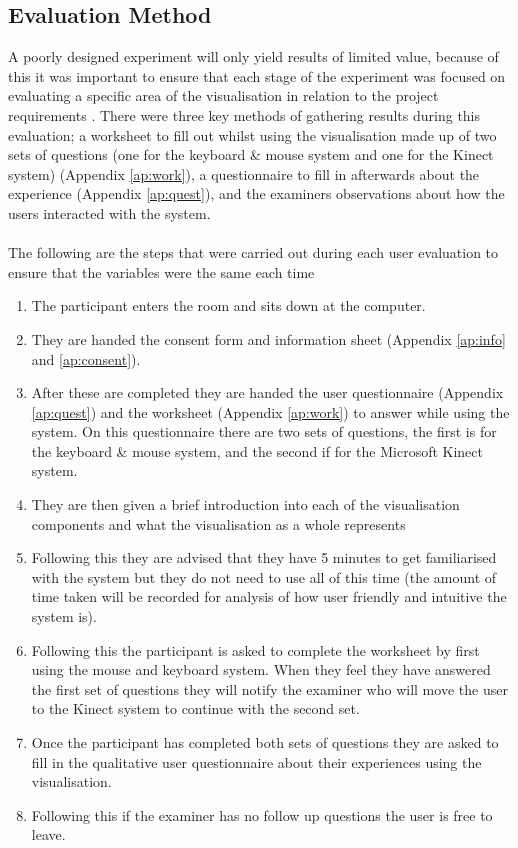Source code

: \subsection{Evaluation Method}
A poorly designed experiment will only yield results of limited value, because
of this it was important to ensure that each stage of the experiment was
focused on evaluating a specific area of the visualisation in relation to the
project requirements \cite{stasko}. There were three key methods of gathering results during
this
evaluation; a
worksheet to fill out whilst using the visualisation made up of two sets of
questions (one for the keyboard \& mouse system and one for the Kinect
system) (Appendix \ref{ap:work}), a questionnaire to
fill in afterwards about the experience (Appendix \ref{ap:quest}), and the examiners
observations about
how the users interacted with the system.  
\\\\
The following are the steps that were carried out during each user evaluation to
ensure that the variables were the same each time
\begin{enumerate}
\item The participant enters the room and sits down at the computer.
\item They are handed the consent form and information sheet (Appendix \ref{ap:info} and \ref{ap:consent}).
\item After these are completed they are handed the user questionnaire (Appendix \ref{ap:quest}) and the
worksheet (Appendix \ref{ap:work}) to answer while using the system. On this questionnaire there
are two sets of questions, the first is for the keyboard \& mouse system, and
the second if for the Microsoft Kinect system.
\item They are then given a brief introduction into each of the visualisation
components and what the visualisation as a whole represents
\item Following this they are advised that they have 5 minutes to get
familiarised with the system but they do not need to use all of this time (the
amount of time taken will be recorded for analysis of how user friendly and
intuitive the system is).
\item Following this the participant is asked to complete the worksheet by first
using the mouse and keyboard system. When they feel they have answered the first
set of questions they will notify the examiner who will move the user to the
Kinect
system to continue with the second set.
\item Once the participant has completed both sets of questions they are asked
to fill
in the qualitative user questionnaire about their experiences using the
visualisation. 
\item Following this if the examiner has no follow up questions the user is free
to leave.
\end{enumerate}

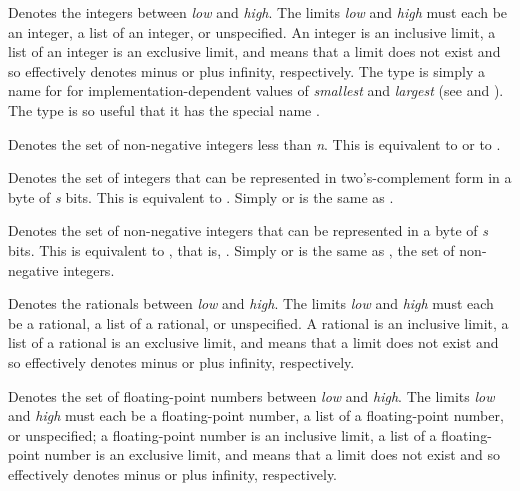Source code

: \begin{flushdesc}
\item[\cd{(integer {\it low} {\it high})}]
Denotes the integers between
{\it low} and {\it high}.  The limits {\it low} and {\it high}
must each be an integer, a list of an integer, or unspecified.
An integer is an inclusive limit,
a list of an integer is an exclusive limit, and
\cd{*} means that a limit does not exist
and so effectively denotes minus or plus infinity, respectively.
The type  is simply a name
for  for implementation-dependent
values of {\it smallest} and {\it largest}
(see  and ).
The type 
is so useful that it has the special name .

\item[\cd{(mod {\it n})}]
Denotes the set of non-negative integers less than {\it n}.
This is equivalent to 
or to .

\item[\cd{(signed-byte {\it s})}]
Denotes the set of integers that can be represented
in two's-complement form in a byte of {\it s} bits.  This is
equivalent to
.
Simply  or  is the same as .

\item[\cd{(unsigned-byte {\it s})}]
Denotes the set of non-negative integers that can be
represented in a byte of {\it s} bits.  This is equivalent to , that is, .
Simply  or  is the same as
, the set of non-negative integers.

\item[\cd{(rational {\it low} {\it high})}]
Denotes the rationals between
{\it low} and {\it high}.  The limits {\it low} and {\it high}
must each be a rational, a list of a rational, or unspecified.
A rational is an inclusive limit,
a list of a rational is an exclusive limit, and
\cd{*} means that a limit does not exist
and so effectively denotes minus or plus infinity, respectively.

\item[\cd{(float {\it low} {\it high})}]
Denotes the set of floating-point numbers between
{\it low} and {\it high}.  The limits {\it low} and {\it high}
must each be a floating-point number, a list of a floating-point number,
or unspecified; a floating-point number is an inclusive limit, a list of a
floating-point number is an exclusive limit, and
\cd{*} means that a limit does not exist
and so effectively denotes minus or plus infinity, respectively.


\end{flushdesc}
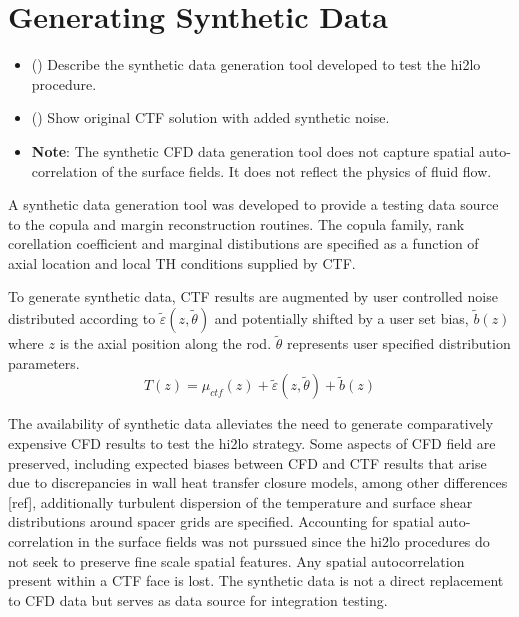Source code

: 
\section{Generating Synthetic Data}

\begin{itemize}
    \item (\checkmark) Describe the synthetic data generation tool developed to test the hi2lo procedure.
        \begin{itemize}
        \end{itemize}
    \item (\checkmark) Show original CTF solution with added synthetic noise.
    \item \textbf{Note}: The synthetic CFD data generation tool does not capture spatial auto-correlation of the surface fields.  It does not reflect
        the physics of fluid flow.
\end{itemize}

A synthetic data generation tool was developed to provide a testing data source to the copula and margin reconstruction routines.  The copula family, rank corellation coefficient and marginal distibutions are specified as a function of axial location and local TH conditions supplied by CTF.

To generate synthetic data, CTF results are augmented by user controlled noise distributed according to
    $\tilde \varepsilon(z, \tilde \theta)$
    and potentially shifted by a user set bias,
    $\tilde b(z)$ where $z$ is the axial position along the rod.
    $\tilde \theta$ represents user specified distribution parameters.
    \begin{equation}
        T(z) = \mu_{ctf}(z) + \tilde \varepsilon (z, \tilde \theta) + \tilde b(z)
    \end{equation}


The availability of synthetic data alleviates the need to generate comparatively expensive CFD results to test the hi2lo strategy.  Some aspects of CFD field are preserved, including expected biases between CFD and CTF results that arise due to discrepancies in wall heat transfer closure models, among other differences [ref], additionally turbulent dispersion of the temperature and surface shear distributions around spacer grids are specified.  Accounting for spatial auto-correlation in the surface fields was not purssued since the hi2lo procedures do not seek to preserve fine scale spatial features.  Any spatial autocorrelation present within a CTF face is lost.  The synthetic data is not a direct replacement to CFD data but serves as data source for integration testing.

§ §

=== TASK ITEM ===
Lines with "ensure" in them are what the answer must contain; copy each from the records above.

=== OUTPUT OF THE EXERCISE ===
of this it was important to ensure that each stage of the experiment was
ensure that the variables were the same each time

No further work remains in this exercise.